I often find myself preparing double batches, knowing that the leftovers are just as delightful the next day for lunch. The flavors meld beautifully overnight, creating an even more profound taste experience. It’s a meal that nourishes both my body and my soul, providing the energy I need to tackle whatever the day throws my way. This isn't just a recipe; it’s a testament to the power of simple, wholesome food, creating memories around the dinner table with my loved ones. It's a recipe I pass down and hope my children will continue making this for their families for generations to come. It's more than just food; it’s a love language expressed through simple yet hearty home-cooked meals.

This chicken stir-fry is a perfect example of how a quick and easy meal doesn't have to compromise on flavor or nutrition. With minimal ingredients and a straightforward cooking process, this dish delivers maximum flavor in minimal time. This is a dinner I can feel good about serving my family, knowing that I'm providing them with a healthy, delicious, and satisfying meal without sacrificing my precious time.
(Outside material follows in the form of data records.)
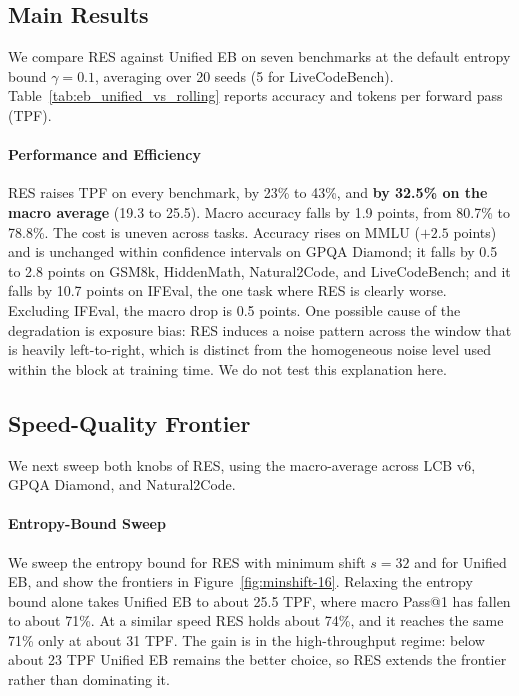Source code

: 
\subsection{Main Results}
We compare RES against Unified EB on seven benchmarks at the default entropy bound $\gamma = 0.1$, averaging over 20 seeds (5 for LiveCodeBench).
Table~\ref{tab:eb_unified_vs_rolling} reports accuracy and tokens per forward pass (TPF).



\paragraph{Performance and Efficiency}
RES raises TPF on every benchmark, by 23\% to 43\%, and \textbf{by 32.5\% on the macro average} (19.3 to 25.5).
Macro accuracy falls by 1.9 points, from 80.7\% to 78.8\%.
The cost is uneven across tasks.
Accuracy rises on MMLU ($+2.5$ points) and is unchanged within confidence intervals on GPQA Diamond; it falls by 0.5 to 2.8 points on GSM8k, HiddenMath, Natural2Code, and LiveCodeBench; and it falls by 10.7 points on IFEval, the one task where RES is clearly worse.
Excluding IFEval, the macro drop is 0.5 points.
One possible cause of the degradation is exposure bias: RES induces a noise pattern across the window that is heavily left-to-right, which is distinct from the homogeneous noise level used within the block at training time.
We do not test this explanation here.

\subsection{Speed-Quality Frontier}
We next sweep both knobs of RES, using the macro-average across LCB v6, GPQA Diamond, and Natural2Code.



\paragraph{Entropy-Bound Sweep}
We sweep the entropy bound for RES with minimum shift $s=32$ and for Unified EB, and show the frontiers in Figure~\ref{fig:minshift-16}.
Relaxing the entropy bound alone takes Unified EB to about 25.5 TPF, where macro Pass@1 has fallen to about 71\%.
At a similar speed RES holds about 74\%, and it reaches the same 71\% only at about 31 TPF.
The gain is in the high-throughput regime: below about 23 TPF Unified EB remains the better choice, so RES extends the frontier rather than dominating it.

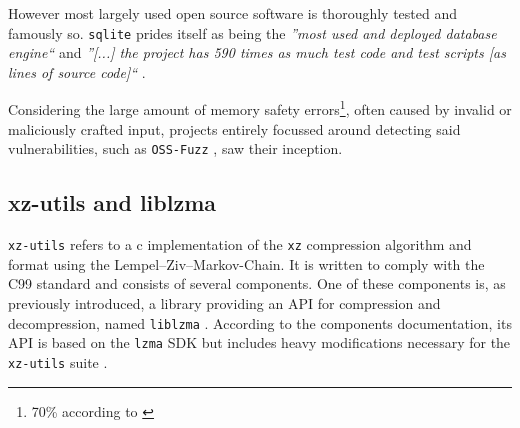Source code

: However most largely used open source software is thoroughly tested and
famously so. \texttt{sqlite} prides itself as being the \textit{''most used and
deployed database engine``} \cite{sqlite2022mostdeployed} and \textit{''[...]
the project has 590 times as much test code and test scripts [as lines of
source code]``} \cite{sqlite2022testing}. 

Considering the large amount of memory safety errors\footnote{70\% according to
\cite{googleUnknownMemorySafety}}, often caused by invalid or maliciously
crafted input, projects entirely focussed around detecting said
vulnerabilities, such as \texttt{OSS-Fuzz} \cite{google2024fuzzing}, saw their
inception.

\subsection{xz-utils and liblzma}

\texttt{xz-utils} refers to a c implementation of the \texttt{xz} compression
algorithm and format using the Lempel–Ziv–Markov-Chain. It is written to comply
with the C99 standard and consists of several components. One of these
components is, as previously introduced, a library providing an API for
compression and decompression, named \texttt{liblzma} \cite{tukaani2024xz}.
According to the components documentation, its API is based on the
\texttt{lzma} SDK but includes heavy modifications necessary for the
\texttt{xz-utils} suite \cite{ccc2024backdoor}.

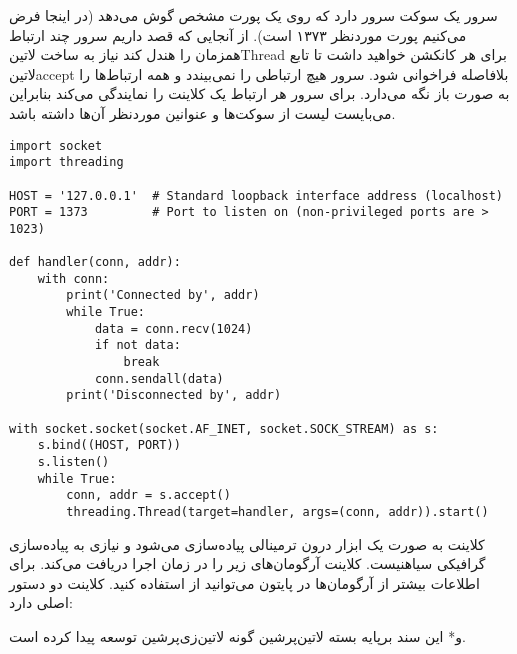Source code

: \documentclass[]{article}
\begin{document}

  سرور یک سوکت سرور دارد که روی یک پورت مشخص گوش می‌دهد (در اینجا فرض می‌کنیم پورت موردنظر ۱۳۷۳ است). از آنجایی که قصد داریم سرور چند ارتباط همزمان را هندل کند نیاز به ساخت ‌لاتین{Thread} برای هر کانکشن خواهید داشت
  تا تابع ‌لاتین{accept} بلافاصله فراخوانی شود. سرور هیچ ارتباطی را نمی‌بیندد و همه ارتباط‌ها را به صورت باز نگه می‌دارد. برای سرور هر ارتباط یک کلاینت را نمایندگی می‌کند بنابراین می‌بایست لیست از سوکت‌ها و عنوانین موردنظر آن‌ها داشته باشد.

  \begin{latin}
  \begin{verbatim}
import socket
import threading

HOST = '127.0.0.1'  # Standard loopback interface address (localhost)
PORT = 1373         # Port to listen on (non-privileged ports are > 1023)

def handler(conn, addr):
    with conn:
        print('Connected by', addr)
        while True:
            data = conn.recv(1024)
            if not data:
                break
            conn.sendall(data)
        print('Disconnected by', addr)

with socket.socket(socket.AF_INET, socket.SOCK_STREAM) as s:
    s.bind((HOST, PORT))
    s.listen()
    while True:
        conn, addr = s.accept()
        threading.Thread(target=handler, args=(conn, addr)).start()
  \end{verbatim}
  \end{latin}


  کلاینت به صورت یک ابزار درون ترمینالی پیاده‌سازی می‌شود و نیازی به پیاده‌سازی گرافیکی ‌سیاه{نیست}.
  کلاینت آرگومان‌های زیر را در زمان اجرا دریافت می‌کند. برای اطلاعات بیشتر از آرگومان‌ها در پایتون می‌توانید از  استفاده کنید.
  کلاینت دو دستور اصلی دارد:

  ‌و*{}
این سند برپایه بسته ‌لاتین{‌پرشین} گونه ‌لاتین{‌زی‌پرشین} توسعه پیدا کرده است.
\end{document}
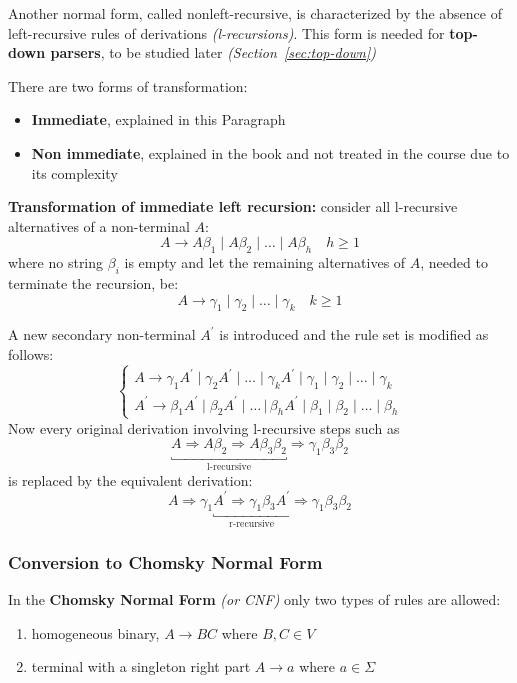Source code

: \documentclass[english]{article}
\begin{document}
Another normal form, called nonleft-recursive, is characterized by the absence of left-recursive rules of derivations \textit{(l-recursions)}.
This form is needed for \textbf{top-down parsers}, to be studied later \textit{(Section~\ref{sec:top-down})}

There are two forms of transformation:
\begin{itemize}
  \item \textbf{Immediate}, explained in this Paragraph
  \item \textbf{Non immediate}, explained in the book and not treated in the course due to its complexity
\end{itemize}

\bigskip
\textbf{Transformation of immediate left recursion:}
consider all l-recursive alternatives of a non-terminal \(A\):
\[ A \rightarrow A \beta_1 \mid A \beta_2 \mid \ldots \mid A \beta_h \quad h \geq 1 \]
where no string \(\beta_i\) is empty and let the remaining alternatives of \(A\), needed to terminate the recursion, be:
\[ A \rightarrow \gamma_1 \mid \gamma_2 \mid \ldots \mid \gamma_k \quad k \geq 1 \]

A new secondary non-terminal \(A^\prime\) is introduced and the rule set is modified as follows:
\[\begin{cases}
    A \rightarrow \gamma_1 A^\prime \mid \gamma_2 A^\prime \mid \ldots \mid \gamma_k A^\prime \mid \gamma_1 \mid \gamma_2 \mid \ldots \mid \gamma_k \\
    A^\prime \rightarrow \beta_1 A^\prime \mid \beta_2 A^\prime \mid \ldots \, |\, \beta_h A^\prime \mid \beta_1 \mid \beta_2 \mid \ldots \mid \beta_h
  \end{cases}\]
Now every original derivation involving l-recursive steps such as
\[\underbracket{A \Rightarrow A \beta_2 \Rightarrow A \beta_3 \beta_2}_{\text{l-recursive}} \Rightarrow \gamma_1 \beta_3 \beta_2 \]
is replaced by the equivalent derivation:
\[A \Rightarrow \gamma_1 \underbracket{A^\prime \Rightarrow \gamma_1 \beta_3 A^\prime}_{\text{r-recursive}} \Rightarrow \gamma_1 \beta_3 \beta_2 \]

\subsubsection{Conversion to Chomsky Normal Form}
\label{sec:conversion-to-chomsky-normal-form}

In the \textbf{Chomsky Normal Form} \textit{(or CNF)} only two types of rules are allowed:

\begin{enumerate}
  \item homogeneous binary, \(A \rightarrow BC\) where \(B, C \in V\)
  \item terminal with a singleton right part \(A \rightarrow a\) where \(a \in \Sigma\)
\end{enumerate}
\end{document}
And that, my friends, is the ultimate luxury for a busy mom.

Step-by-step

    • Mix sauce ingredients and set aside.
    • Heat both the canola and sesame oils in a large skillet or wok on medium-high heat.
    • Add the chile peppers, garlic, and ginger and sauté for about one minute.
    • Add chicken and lightly brown for about 4 minutes, stirring frequently so garlic and ginger don't burn.
    • With a slotted spoon, remove chicken, garlic, ginger, and chile pepper, leaving the now-infused oil in the pan.
    • Add the carrots and sauté for about 1 minute, then add the red bell pepper and celery.
    • Sauté for about one minute and then add half of the scallions.
    • Also add the bean sprouts, snow pea pods, and sauté for another minute.
    • Add the chicken, garlic, and ginger back into the pan along with the sauce.
    • Stir constantly for about two minutes or until the sauce has reduced slightly and the chicken is warmed through.
    • Season with salt if needed.
    • Serve over white rice. I usually have a little extra lite soy sauce on the side.
    • Garnish with the remaining scallions.